Aswat est de bien des manières dans une meilleure position que des organisations similaires dans le monde arabe, mais il serait extrêmement naïf de louer l'Etat israélien comme s'il assistait de quelque manière un groupe palestinien laïque pour les droits humains, comme beaucoup aiment à l'imaginer dans le mouvement LGBTIQ international. Car c'est précisément du fait de la politique militaire et économique israélienne que les communautés arabe en Israël et dans les territoires occupés ont développé une telle résistance à l'homosexualité. Sans accès à une éducation digne de ce nom et continue, et à des équipements comme des instituts de recherche, sans l'infrastructure nécessaire pour un Etat palestinien progressiste, l'Etat israélien est directement responsable de la dégénérescence et la destruction d'un mouvement panarabe, socialiste-démocratique connu pour ses décennies d'infitah (ouverture) dans les années 50 et 60, et qui a commencé à décliner à décliner après la défaite de 1967 et qui fut remplacé au bout du compte par l'islamisme radical comme option viable (et malheureuse) pour résister à l'occupation et à l'oppression.

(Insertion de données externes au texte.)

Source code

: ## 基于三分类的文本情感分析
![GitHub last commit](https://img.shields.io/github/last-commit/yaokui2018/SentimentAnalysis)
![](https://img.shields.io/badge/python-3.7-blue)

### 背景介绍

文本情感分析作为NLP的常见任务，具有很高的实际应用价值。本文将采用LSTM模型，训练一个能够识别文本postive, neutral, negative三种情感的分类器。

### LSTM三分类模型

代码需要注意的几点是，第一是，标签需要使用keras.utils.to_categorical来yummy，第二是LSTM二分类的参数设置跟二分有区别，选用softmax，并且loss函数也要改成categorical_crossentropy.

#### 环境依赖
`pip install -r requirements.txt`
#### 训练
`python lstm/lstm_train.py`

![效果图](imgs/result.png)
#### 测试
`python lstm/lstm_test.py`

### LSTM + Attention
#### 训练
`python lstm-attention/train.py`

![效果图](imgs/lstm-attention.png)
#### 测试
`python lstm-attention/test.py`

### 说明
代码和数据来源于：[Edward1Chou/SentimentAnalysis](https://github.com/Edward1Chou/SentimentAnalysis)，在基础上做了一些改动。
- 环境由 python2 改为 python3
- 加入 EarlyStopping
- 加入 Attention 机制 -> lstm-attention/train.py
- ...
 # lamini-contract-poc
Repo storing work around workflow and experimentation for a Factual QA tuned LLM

Il est difficile de manœuvrer entre la rage qui nous hante en tant qu'être humain solidaire des humiliations quotidiennes d'innocents aux mains d'un Etat militaire comme Israël, et la rage qui nous hante en tant qu'être humain homosexuel solidaire des humiliations quotidiennes de gens tout aussi innocents opprimés par le patriarcat et la fausse dévotion comme cela a tendance à être le cas dans les territoires occupés et les quartiers arabes en Israël. Cela ne veut pas dire que la vision binaire simpliste du monde arabe arriéré et du monde « occidental » libéral et défendant la liberté individuelle n'est pas problématique ou même fausse, car malgré les difficultés, nous ne pouvons pas oublier de nombreux exemples de compassion qui passent inaperçus. Comme le carrossier compatissant de Morcos, ou sa famille aimante et solidaire. Le monde arabe compte une bonne part d'authentiques tentatives pour obtenir les droits sexuels des femmes et des minorités de genre, ainsi que des efforts pour proéger les droits des individus de manière plus générale. Sans oublier que l'homophobie dans sa configuration actuelle est née d'une combinaison de modernité et de militarisme, alors que le monde arabe classique était beaucoup plus à l'aise avec le corps et une diversité de désirs sexuels.